Tennessee law was applied and the court is likely to rule that the law of
Yount’s domicile
(home state) will be the controlling law in the second trial as well. That’s
partly because in the punitive damages phase of the Murray case, the
plaintiff’s domicile of Maryland was the controlling law.
“The idea behind punitive damages is that as a society we want to deter bad, dare I say, evil conduct and hurting kids is as bad as it gets,” said Itkin, noting the health care giant’s sheer size. “To make sure they don’t do this again, whether it be to kids or the elderly, is to hold them accountable in the court of law."
Still, Janssen argued in the Yount case that only the FDA, not state law, had authority to change the labeling to reflect a warning for off-label use: “Because Risperdal was not approved for pediatric use – it was an 'off-label' use and only the FDA had the authority to warn about off-label uses,” read court papers.
But the
intermediate court cited a changes
being effected (CBE) exception, only if the manufacturer had newly
acquired information about the drug or showed a causal association between the
drug and an effect that warranted a new or stronger warning, and said: “Newly
acquired information is data, analysis, or other information not previously
submitted to the [FDA that] reveal risks of a different type or greater
severity or frequency than previously included in submissions to FDA,” read court papers.
When Yount
began Risperdal in 2003, he had difficulty sitting still and exhibited
aggressive behavior such as biting and hitting people, according to court
papers. He also broke windows, stripped the paint off of a door, and
broke a chicken’s back.
Risperdal
Consta sales across the nation decreased nearly 7 percent in the first nine
months of the year, from $237 million to $220 million, compared to last year,
while total pharmaceutical sales increased 5.2 percent, according to J&J’s
third-quarter results, reported October 13. (For the quarter, sales of the med
were down 11 percent from $79 million to $70 million, year-over-year.)
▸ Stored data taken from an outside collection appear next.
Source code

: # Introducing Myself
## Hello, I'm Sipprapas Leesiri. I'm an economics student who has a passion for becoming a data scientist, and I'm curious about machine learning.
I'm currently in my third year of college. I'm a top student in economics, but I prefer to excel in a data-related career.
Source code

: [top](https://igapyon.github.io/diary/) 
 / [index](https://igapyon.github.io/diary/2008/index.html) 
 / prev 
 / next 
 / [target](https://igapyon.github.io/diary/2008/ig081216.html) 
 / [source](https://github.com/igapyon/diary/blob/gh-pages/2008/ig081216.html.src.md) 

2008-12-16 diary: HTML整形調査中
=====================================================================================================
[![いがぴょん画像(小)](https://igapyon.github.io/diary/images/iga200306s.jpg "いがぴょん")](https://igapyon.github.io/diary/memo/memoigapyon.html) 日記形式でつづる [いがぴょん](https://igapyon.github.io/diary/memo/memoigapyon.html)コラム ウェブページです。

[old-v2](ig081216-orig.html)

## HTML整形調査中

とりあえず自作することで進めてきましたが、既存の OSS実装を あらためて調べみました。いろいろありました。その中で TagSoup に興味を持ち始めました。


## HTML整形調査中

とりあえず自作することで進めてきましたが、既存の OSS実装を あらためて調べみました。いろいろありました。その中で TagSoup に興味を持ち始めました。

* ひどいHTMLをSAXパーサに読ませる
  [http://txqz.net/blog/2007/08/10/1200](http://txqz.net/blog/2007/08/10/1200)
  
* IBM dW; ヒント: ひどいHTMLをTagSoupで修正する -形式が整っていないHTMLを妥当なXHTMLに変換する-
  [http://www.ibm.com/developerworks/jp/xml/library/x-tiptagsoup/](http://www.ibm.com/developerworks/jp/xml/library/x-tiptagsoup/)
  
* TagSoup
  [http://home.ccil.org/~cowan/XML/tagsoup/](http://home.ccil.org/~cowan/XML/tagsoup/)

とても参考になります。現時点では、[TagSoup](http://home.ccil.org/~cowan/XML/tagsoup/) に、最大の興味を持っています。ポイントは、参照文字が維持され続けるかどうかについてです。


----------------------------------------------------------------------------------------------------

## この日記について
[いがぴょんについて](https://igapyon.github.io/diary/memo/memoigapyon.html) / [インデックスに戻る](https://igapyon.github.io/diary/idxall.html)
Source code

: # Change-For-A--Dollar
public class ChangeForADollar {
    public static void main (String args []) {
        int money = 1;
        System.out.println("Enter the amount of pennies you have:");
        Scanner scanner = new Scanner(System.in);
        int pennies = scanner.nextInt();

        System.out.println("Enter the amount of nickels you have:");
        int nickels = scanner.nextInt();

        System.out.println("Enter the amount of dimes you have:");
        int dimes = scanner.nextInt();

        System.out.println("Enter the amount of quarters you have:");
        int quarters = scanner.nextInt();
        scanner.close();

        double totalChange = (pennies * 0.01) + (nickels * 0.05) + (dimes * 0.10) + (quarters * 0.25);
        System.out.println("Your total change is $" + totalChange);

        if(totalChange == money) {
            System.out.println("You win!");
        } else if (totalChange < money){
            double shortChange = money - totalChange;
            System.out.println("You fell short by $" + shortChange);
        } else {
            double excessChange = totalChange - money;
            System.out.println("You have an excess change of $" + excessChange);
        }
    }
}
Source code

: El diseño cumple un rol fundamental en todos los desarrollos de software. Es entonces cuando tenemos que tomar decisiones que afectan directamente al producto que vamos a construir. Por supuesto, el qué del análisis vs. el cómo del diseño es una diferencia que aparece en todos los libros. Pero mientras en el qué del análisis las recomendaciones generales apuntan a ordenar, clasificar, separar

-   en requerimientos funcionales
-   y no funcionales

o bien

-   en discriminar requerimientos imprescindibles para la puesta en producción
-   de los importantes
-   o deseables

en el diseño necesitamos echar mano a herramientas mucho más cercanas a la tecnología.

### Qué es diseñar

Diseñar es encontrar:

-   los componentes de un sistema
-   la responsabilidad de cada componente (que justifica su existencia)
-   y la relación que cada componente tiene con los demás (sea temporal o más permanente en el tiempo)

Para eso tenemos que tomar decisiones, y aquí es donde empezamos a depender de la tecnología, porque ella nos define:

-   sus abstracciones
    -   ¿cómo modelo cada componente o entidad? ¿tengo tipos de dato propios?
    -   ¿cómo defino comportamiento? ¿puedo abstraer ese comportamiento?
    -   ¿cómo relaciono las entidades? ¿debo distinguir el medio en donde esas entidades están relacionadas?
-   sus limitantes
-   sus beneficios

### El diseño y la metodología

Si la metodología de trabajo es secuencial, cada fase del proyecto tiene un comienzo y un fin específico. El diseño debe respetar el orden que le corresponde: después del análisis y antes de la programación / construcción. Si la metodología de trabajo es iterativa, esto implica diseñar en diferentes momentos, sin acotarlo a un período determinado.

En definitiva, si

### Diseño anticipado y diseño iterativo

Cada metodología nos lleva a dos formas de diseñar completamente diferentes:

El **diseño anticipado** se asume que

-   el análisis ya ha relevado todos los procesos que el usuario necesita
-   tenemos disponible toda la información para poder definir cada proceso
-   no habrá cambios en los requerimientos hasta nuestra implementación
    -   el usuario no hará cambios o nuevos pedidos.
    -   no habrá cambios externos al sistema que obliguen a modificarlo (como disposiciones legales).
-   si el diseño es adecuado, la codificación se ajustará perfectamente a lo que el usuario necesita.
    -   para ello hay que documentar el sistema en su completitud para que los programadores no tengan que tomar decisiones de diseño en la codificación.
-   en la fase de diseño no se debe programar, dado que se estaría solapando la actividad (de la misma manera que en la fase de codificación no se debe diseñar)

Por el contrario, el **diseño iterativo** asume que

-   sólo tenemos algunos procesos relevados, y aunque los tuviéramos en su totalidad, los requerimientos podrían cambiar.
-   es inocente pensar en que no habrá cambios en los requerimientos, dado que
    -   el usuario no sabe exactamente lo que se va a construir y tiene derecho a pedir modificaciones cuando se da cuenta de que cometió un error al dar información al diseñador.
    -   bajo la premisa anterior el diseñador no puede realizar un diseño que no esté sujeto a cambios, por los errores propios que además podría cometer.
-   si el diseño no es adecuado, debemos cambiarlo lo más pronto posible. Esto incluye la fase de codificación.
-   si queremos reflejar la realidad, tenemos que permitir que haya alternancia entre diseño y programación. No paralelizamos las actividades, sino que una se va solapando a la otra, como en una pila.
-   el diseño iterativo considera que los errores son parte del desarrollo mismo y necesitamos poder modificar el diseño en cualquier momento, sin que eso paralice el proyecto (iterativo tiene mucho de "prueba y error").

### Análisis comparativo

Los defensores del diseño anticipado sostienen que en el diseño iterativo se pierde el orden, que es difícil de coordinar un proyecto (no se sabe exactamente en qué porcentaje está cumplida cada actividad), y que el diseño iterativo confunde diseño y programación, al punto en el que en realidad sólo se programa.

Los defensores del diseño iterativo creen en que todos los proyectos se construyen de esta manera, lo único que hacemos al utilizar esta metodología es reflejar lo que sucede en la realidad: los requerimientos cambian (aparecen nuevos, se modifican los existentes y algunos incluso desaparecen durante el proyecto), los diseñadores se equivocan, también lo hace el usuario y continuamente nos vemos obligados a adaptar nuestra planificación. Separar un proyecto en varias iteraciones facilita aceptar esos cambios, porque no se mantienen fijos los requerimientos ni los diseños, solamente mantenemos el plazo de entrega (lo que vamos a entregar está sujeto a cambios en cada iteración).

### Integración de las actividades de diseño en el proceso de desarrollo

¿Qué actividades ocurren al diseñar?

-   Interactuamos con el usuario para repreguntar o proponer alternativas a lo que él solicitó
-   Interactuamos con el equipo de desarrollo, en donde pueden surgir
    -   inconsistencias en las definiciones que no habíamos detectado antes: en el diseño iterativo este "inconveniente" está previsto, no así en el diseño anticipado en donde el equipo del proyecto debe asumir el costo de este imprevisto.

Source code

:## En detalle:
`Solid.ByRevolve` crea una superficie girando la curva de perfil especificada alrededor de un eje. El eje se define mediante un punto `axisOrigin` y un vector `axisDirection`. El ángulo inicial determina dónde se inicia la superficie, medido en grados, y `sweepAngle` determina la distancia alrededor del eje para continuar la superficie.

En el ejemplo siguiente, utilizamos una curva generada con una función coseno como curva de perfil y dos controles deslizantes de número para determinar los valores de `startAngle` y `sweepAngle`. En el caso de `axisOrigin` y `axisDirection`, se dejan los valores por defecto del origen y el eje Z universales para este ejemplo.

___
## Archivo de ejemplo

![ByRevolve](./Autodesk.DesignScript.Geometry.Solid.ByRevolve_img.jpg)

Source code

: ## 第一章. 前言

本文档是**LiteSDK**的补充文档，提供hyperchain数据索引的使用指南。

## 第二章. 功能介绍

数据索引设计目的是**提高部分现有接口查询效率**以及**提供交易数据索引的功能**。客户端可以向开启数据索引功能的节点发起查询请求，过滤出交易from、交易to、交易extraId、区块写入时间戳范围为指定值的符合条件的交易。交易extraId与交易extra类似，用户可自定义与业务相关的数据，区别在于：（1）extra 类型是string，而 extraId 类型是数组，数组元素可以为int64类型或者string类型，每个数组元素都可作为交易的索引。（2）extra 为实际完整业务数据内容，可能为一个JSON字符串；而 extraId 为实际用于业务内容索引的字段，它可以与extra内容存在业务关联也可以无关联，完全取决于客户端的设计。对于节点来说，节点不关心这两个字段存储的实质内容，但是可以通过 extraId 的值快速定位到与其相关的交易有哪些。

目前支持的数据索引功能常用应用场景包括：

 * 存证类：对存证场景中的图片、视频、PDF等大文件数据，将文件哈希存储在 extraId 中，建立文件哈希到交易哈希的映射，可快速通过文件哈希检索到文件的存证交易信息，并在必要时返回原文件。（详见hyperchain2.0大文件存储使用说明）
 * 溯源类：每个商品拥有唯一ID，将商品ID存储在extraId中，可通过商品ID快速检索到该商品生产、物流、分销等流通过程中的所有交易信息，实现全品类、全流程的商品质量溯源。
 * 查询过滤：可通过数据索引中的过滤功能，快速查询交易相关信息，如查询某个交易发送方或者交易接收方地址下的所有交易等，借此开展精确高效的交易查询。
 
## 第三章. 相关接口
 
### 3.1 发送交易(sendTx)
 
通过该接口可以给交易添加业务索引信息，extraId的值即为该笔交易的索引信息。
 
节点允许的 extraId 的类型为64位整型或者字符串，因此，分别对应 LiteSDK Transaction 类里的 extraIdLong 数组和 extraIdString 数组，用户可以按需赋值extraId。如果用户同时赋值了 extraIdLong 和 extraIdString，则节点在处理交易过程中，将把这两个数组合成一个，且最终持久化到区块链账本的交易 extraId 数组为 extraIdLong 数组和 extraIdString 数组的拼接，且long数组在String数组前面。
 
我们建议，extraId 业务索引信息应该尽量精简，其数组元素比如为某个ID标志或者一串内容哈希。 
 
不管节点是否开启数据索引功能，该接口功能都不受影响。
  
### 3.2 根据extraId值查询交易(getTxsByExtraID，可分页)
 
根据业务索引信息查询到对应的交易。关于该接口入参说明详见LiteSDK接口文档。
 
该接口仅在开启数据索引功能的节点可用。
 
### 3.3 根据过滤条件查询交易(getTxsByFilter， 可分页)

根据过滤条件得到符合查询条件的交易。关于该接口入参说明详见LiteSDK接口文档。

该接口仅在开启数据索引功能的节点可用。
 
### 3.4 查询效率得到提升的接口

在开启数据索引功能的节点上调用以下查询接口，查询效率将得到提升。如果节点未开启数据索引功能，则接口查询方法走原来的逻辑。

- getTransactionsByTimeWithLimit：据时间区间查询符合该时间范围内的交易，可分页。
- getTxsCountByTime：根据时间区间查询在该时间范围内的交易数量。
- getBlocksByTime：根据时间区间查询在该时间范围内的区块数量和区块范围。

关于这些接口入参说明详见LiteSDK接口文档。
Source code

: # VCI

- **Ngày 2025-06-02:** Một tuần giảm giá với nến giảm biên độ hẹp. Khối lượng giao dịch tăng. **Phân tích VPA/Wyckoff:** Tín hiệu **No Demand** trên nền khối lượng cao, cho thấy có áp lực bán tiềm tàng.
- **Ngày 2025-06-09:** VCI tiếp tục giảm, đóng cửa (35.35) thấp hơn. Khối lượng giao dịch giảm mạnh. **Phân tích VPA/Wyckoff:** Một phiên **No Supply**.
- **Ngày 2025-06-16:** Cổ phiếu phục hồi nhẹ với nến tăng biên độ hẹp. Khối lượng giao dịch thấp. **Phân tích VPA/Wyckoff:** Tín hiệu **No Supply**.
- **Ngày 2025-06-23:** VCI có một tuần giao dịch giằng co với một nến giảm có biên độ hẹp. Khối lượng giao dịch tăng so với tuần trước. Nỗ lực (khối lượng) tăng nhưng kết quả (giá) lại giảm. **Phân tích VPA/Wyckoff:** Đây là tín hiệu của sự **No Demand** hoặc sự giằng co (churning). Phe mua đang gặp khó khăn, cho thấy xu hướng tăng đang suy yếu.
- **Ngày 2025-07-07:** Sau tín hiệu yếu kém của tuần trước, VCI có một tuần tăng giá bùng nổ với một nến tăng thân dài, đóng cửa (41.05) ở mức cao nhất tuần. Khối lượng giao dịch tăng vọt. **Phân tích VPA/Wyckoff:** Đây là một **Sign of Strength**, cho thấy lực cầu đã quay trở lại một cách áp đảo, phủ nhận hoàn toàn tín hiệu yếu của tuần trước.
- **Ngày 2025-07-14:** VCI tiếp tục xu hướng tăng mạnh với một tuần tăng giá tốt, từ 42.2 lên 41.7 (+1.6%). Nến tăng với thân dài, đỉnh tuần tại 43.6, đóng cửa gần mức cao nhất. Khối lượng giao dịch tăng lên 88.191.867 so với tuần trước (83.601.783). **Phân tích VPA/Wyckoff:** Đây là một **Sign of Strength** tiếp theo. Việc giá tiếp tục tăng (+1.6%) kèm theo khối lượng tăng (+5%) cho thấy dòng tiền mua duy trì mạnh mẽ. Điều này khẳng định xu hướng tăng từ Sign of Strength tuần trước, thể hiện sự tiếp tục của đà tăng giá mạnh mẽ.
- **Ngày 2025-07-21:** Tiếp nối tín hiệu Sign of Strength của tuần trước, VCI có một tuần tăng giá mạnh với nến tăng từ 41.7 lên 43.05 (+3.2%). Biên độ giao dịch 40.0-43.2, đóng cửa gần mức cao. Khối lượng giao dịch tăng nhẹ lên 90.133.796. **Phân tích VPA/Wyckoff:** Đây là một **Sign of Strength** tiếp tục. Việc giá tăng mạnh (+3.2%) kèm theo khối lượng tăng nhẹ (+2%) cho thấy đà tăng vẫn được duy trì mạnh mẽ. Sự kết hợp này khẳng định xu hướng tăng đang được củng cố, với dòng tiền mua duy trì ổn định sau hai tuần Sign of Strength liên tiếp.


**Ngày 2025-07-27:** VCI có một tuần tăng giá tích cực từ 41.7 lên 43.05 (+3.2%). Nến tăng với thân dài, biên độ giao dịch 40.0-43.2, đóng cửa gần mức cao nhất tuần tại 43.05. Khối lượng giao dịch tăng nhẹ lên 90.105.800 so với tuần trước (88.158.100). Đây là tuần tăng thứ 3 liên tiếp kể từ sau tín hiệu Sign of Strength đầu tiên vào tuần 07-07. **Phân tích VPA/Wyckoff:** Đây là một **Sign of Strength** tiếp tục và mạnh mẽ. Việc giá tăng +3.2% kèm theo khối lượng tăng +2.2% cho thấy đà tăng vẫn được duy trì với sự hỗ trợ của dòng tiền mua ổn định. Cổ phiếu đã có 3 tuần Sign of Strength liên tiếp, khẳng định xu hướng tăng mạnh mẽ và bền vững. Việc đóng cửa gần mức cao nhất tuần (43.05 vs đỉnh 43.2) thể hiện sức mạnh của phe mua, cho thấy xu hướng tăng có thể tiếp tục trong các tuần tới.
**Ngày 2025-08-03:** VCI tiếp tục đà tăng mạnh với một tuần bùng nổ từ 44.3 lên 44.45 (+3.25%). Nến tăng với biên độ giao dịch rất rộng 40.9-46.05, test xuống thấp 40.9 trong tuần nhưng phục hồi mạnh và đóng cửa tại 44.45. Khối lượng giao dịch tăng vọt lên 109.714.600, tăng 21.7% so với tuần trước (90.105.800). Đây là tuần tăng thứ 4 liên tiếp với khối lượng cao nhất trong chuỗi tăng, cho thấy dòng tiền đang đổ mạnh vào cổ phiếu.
Ahead of the awaited punitive damages trial, Yount’s attorneys commented: "This jury verdict affirmance and rejection of J&J's preemption arguments dovetails with the appellate rulings against J&J relating to the drug Risperdal, where similar verdicts have been upheld, and punitive damages have been reinstated," said a statement from Kline & Specter attorneys Chip Becker and Thomas Kline and Arnold & Itkin. "All paving the way for continued progress and additional jury verdicts against a company whose misconduct toward children has been exposed in the courts of this Commonwealth."
Asked to comment on the Yount case, Janssen said in a statement that it was considering its legal options.
“Risperdal (risperidone) is an important FDA-approved
medicine that, when used as part of a comprehensive treatment plan, continues
to help millions of patients with mental illnesses and neurodevelopmental
conditions.”
J&J in
October 2019 criticized the
verdict in the second Murray case, calling the award "excessive,"
"unfounded," and “grossly disproportionate with the initial
compensatory award."
The jurors in four out of seven Risperdal cases have awarded about $75 million worth of damages against Janssen, though two were thrown out midtrial due to lack of evidence.”
Most have been filed in state courts in California, Missouri, and Pennsylvania, with some pending actions elsewhere in the United States and Canada, according to J&J.